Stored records
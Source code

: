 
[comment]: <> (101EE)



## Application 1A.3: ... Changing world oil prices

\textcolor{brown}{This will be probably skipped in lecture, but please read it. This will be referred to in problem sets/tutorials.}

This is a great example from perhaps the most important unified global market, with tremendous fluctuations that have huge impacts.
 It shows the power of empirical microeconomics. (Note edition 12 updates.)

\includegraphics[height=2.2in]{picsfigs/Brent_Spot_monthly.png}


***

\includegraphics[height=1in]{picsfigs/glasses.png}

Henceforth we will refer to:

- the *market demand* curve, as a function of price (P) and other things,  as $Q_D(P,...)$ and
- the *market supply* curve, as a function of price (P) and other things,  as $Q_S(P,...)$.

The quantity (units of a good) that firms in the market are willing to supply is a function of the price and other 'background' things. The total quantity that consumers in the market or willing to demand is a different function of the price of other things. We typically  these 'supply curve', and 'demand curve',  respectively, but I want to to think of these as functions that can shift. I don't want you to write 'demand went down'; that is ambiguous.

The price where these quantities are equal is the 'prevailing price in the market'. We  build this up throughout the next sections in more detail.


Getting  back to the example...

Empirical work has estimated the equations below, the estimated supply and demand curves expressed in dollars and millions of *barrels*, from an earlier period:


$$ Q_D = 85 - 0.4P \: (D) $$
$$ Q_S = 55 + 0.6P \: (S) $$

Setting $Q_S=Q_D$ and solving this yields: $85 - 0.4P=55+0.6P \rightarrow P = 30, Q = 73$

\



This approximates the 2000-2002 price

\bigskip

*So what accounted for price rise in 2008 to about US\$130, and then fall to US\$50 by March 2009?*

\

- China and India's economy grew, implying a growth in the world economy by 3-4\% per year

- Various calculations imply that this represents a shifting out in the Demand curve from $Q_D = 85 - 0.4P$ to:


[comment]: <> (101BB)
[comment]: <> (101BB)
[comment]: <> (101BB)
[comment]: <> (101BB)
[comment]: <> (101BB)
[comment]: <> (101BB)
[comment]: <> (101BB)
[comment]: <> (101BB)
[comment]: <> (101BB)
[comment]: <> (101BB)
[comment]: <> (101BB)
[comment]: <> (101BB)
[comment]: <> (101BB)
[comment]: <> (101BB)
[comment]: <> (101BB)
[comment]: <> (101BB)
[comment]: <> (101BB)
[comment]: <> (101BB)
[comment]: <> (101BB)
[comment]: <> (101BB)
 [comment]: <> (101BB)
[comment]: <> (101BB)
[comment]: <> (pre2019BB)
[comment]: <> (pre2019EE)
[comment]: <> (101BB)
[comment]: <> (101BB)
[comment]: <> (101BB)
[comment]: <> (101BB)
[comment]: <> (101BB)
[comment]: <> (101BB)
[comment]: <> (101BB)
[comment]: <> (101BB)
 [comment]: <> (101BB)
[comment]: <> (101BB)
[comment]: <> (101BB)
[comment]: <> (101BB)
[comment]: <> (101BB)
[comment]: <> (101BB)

* _The task_:
Please repeat the data in full so that nothing differs from the original.

* _The completed task_:
Source code

: 
[comment]: <> (101EE)



## Application 1A.3: ... Changing world oil prices

\textcolor{brown}{This will be probably skipped in lecture, but please read it. This will be referred to in problem sets/tutorials.}

This is a great example from perhaps the most important unified global market, with tremendous fluctuations that have huge impacts.
 It shows the power of empirical microeconomics. (Note edition 12 updates.)

\includegraphics[height=2.2in]{picsfigs/Brent_Spot_monthly.png}


***

\includegraphics[height=1in]{picsfigs/glasses.png}

Henceforth we will refer to:

- the *market demand* curve, as a function of price (P) and other things,  as $Q_D(P,...)$ and
- the *market supply* curve, as a function of price (P) and other things,  as $Q_S(P,...)$.

The quantity (units of a good) that firms in the market are willing to supply is a function of the price and other 'background' things. The total quantity that consumers in the market or willing to demand is a different function of the price of other things. We typically  these 'supply curve', and 'demand curve',  respectively, but I want to to think of these as functions that can shift. I don't want you to write 'demand went down'; that is ambiguous.

The price where these quantities are equal is the 'prevailing price in the market'. We  build this up throughout the next sections in more detail.


Getting  back to the example...

Empirical work has estimated the equations below, the estimated supply and demand curves expressed in dollars and millions of *barrels*, from an earlier period:


$$ Q_D = 85 - 0.4P \: (D) $$
$$ Q_S = 55 + 0.6P \: (S) $$

Setting $Q_S=Q_D$ and solving this yields: $85 - 0.4P=55+0.6P \rightarrow P = 30, Q = 73$

\



This approximates the 2000-2002 price

\bigskip

*So what accounted for price rise in 2008 to about US\$130, and then fall to US\$50 by March 2009?*

\

- China and India's economy grew, implying a growth in the world economy by 3-4\% per year

- Various calculations imply that this represents a shifting out in the Demand curve from $Q_D = 85 - 0.4P$ to:


[comment]: <> (101BB)
[comment]: <> (101BB)
[comment]: <> (101BB)
[comment]: <> (101BB)
[comment]: <> (101BB)
[comment]: <> (101BB)
[comment]: <> (101BB)
[comment]: <> (101BB)
[comment]: <> (101BB)
[comment]: <> (101BB)
[comment]: <> (101BB)
[comment]: <> (101BB)
[comment]: <> (101BB)
[comment]: <> (101BB)
[comment]: <> (101BB)
[comment]: <> (101BB)
[comment]: <> (101BB)
[comment]: <> (101BB)
[comment]: <> (101BB)
[comment]: <> (101BB)
 [comment]: <> (101BB)
[comment]: <> (101BB)
[comment]: <> (pre2019BB)
[comment]: <> (pre2019EE)
[comment]: <> (101BB)
[comment]: <> (101BB)
[comment]: <> (101BB)
[comment]: <> (101BB)
[comment]: <> (101BB)
[comment]: <> (101BB)
[comment]: <> (101BB)
[comment]: <> (101BB)
 [comment]: <> (101BB)
[comment]: <> (101BB)
[comment]: <> (101BB)
[comment]: <> (101BB)
[comment]: <> (101BB)
[comment]: <> (101BB)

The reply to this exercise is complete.